If Tunisians, Egyptians, Syrians, Libyans and Yemenis, among others, have taken up arms against autocrats, the hope was to quickly pass through transitional phases. No one contemplated political vacuums even if that is precisely what the Arab uprisings face a few months after epochal demonstrations brought down several entrenched regimes.
It behooves dedicated men and women not to fall into false promises that totally free and democratic institutions could quickly replace existing systems. On the contrary, the slogs will be hard and long lasting, with a myriad dangers looming over the horizon.
Just as Arabs demonstrate their opposition to stale regimes, foreign powers are secretly laying claim to the spoils of unrest and wars.
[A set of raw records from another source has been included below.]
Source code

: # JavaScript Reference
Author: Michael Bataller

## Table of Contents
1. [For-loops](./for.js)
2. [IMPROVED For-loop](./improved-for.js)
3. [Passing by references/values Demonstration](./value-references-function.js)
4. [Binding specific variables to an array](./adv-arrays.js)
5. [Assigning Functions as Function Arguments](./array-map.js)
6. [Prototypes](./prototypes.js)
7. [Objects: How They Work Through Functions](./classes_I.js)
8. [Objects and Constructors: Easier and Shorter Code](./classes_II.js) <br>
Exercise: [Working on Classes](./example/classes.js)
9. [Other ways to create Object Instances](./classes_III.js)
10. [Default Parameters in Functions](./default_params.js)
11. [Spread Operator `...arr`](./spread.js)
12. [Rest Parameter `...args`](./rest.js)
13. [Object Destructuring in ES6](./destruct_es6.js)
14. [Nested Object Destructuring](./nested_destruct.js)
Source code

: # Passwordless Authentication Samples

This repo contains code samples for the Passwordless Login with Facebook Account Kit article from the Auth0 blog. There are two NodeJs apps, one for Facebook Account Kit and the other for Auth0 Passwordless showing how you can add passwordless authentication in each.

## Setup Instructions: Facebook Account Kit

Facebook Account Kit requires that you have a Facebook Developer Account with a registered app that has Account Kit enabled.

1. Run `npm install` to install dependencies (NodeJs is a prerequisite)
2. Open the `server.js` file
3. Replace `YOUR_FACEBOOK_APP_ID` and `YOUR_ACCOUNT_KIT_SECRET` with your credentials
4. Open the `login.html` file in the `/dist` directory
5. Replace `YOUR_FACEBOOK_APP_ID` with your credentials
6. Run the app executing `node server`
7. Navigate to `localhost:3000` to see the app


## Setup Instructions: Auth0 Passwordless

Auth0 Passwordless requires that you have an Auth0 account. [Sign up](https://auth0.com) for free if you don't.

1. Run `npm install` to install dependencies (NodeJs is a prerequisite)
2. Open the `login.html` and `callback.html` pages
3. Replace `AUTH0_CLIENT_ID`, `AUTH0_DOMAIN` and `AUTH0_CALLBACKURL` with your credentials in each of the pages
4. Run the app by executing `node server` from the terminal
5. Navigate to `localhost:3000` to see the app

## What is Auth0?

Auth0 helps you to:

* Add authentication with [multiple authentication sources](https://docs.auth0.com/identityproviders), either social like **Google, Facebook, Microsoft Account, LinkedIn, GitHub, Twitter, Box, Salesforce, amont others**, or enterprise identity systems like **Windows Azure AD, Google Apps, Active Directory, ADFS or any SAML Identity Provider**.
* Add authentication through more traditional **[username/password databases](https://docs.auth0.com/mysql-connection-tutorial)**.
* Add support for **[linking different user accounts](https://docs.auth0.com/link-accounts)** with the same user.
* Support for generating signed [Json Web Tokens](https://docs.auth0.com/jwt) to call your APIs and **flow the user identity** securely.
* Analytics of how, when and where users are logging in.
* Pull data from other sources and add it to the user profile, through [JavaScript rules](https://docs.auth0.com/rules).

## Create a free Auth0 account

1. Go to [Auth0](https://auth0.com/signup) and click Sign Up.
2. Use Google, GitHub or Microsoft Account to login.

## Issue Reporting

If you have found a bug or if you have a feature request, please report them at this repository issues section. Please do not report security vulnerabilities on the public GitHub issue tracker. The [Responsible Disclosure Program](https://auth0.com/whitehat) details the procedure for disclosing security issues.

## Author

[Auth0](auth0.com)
Some fear, for example, that Turkey will ‘share’ parts of Syria, while Libya and Yemen remain on the brink of permanent divisions.
Many of the problems that exist today among opposition forces cannot be brushed under the table. They must be honestly addressed lest they aggravate wobbly confidence measures haphazardly agreed to by well meaning but poorly prepared aspirants. Like Lawrence of Arabia, who was tortured by Ottoman soldiers when he was briefly captured at Daraa, opposition leaders would do well to manage their guilt over the fact that few kept their promises. Ultimately, it is up to them to step up to the plate, end tangential disputes, and truly represent people who deserve to live in peace.
Dr Joseph A. Kechichian is a commentator and author of several books on Gulf affairs.